Search the data for the word "Obligatorisches". Reproduce every line where it is found.

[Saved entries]
■ ■ ■

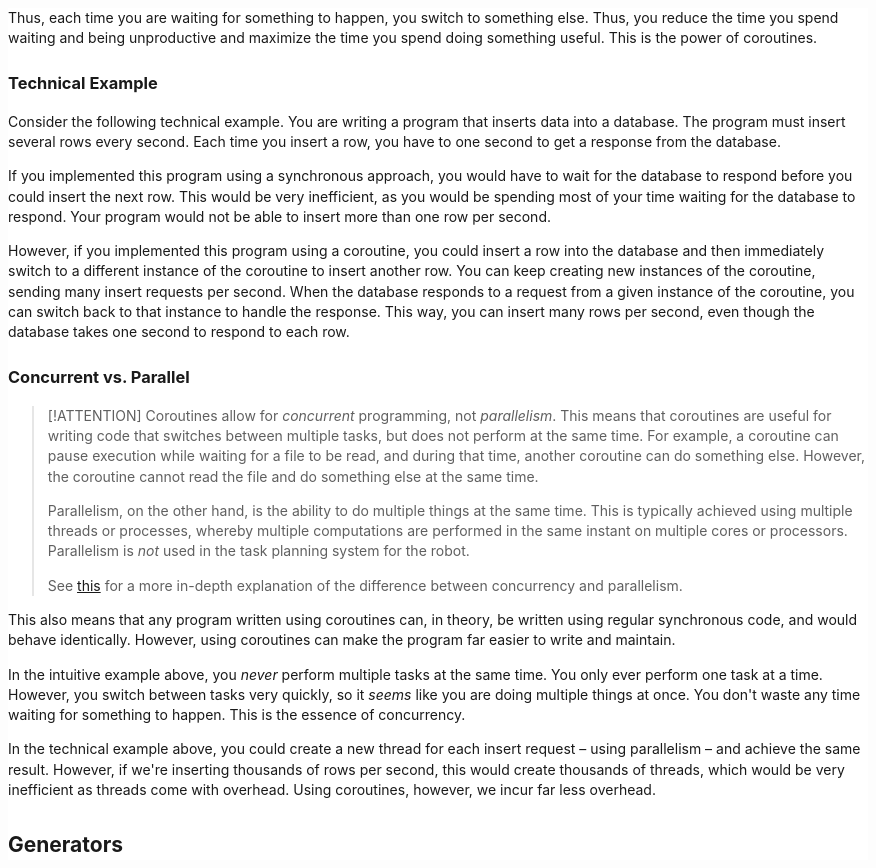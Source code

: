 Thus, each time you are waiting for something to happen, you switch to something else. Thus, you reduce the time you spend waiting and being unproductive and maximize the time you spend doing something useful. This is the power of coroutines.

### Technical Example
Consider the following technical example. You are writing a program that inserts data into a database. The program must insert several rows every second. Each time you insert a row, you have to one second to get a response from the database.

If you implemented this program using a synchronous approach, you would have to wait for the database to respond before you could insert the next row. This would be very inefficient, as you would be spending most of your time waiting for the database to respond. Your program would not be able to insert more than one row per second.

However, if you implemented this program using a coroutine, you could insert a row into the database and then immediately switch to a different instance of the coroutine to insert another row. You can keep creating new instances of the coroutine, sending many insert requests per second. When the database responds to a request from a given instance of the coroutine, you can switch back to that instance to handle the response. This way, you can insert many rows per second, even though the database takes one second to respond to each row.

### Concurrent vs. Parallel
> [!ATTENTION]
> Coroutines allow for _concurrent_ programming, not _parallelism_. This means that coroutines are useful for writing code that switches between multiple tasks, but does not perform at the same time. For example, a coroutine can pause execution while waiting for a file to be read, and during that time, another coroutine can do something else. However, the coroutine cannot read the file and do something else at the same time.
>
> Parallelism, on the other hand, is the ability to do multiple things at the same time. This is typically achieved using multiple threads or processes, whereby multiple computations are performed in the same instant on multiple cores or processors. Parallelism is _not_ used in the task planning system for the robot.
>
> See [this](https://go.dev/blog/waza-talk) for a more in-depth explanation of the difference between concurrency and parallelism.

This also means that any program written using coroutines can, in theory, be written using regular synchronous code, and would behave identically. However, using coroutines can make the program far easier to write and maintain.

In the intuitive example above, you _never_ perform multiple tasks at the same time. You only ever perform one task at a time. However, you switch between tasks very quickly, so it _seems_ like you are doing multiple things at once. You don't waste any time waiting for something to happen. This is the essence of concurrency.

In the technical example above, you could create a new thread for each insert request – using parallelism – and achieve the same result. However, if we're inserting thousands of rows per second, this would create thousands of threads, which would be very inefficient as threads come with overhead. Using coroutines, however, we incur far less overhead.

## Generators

■ ■ ■

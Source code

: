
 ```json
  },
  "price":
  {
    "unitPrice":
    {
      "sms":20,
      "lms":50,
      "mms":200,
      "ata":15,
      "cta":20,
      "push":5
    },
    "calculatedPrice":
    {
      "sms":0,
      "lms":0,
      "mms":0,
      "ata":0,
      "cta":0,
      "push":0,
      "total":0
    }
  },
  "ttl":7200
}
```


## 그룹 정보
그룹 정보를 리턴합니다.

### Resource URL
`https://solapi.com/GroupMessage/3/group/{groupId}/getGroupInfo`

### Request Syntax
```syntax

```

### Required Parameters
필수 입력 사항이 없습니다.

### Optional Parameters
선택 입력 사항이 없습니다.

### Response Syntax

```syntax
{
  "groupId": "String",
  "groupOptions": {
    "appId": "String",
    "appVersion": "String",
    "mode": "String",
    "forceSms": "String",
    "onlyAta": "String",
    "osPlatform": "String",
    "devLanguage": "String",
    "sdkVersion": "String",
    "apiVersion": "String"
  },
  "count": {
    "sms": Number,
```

■ ■ ■

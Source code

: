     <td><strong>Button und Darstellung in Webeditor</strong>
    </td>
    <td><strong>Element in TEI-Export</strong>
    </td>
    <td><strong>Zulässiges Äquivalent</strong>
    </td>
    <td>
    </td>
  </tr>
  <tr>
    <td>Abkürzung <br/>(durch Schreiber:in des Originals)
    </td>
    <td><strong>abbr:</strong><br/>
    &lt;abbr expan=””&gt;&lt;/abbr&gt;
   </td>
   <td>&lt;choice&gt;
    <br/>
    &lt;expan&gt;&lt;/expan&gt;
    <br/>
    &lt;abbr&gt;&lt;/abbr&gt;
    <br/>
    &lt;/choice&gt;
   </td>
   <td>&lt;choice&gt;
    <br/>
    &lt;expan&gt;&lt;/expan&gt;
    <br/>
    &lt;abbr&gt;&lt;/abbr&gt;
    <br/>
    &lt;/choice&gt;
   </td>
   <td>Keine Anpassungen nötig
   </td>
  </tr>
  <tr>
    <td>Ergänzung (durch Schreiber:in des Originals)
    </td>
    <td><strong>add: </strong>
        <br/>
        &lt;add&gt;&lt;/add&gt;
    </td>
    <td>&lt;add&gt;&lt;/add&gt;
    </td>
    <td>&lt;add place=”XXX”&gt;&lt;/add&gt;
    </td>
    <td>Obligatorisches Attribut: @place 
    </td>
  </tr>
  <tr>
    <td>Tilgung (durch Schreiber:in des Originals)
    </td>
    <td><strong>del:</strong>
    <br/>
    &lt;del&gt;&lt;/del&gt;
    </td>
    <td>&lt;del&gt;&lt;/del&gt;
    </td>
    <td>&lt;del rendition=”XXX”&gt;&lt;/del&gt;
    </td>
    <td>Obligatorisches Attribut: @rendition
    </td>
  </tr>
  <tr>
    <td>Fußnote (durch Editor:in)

■ ■ ■

- OUTPUT OF THE TASK -
    <td>Obligatorisches Attribut: @place 
    <td>Obligatorisches Attribut: @rendition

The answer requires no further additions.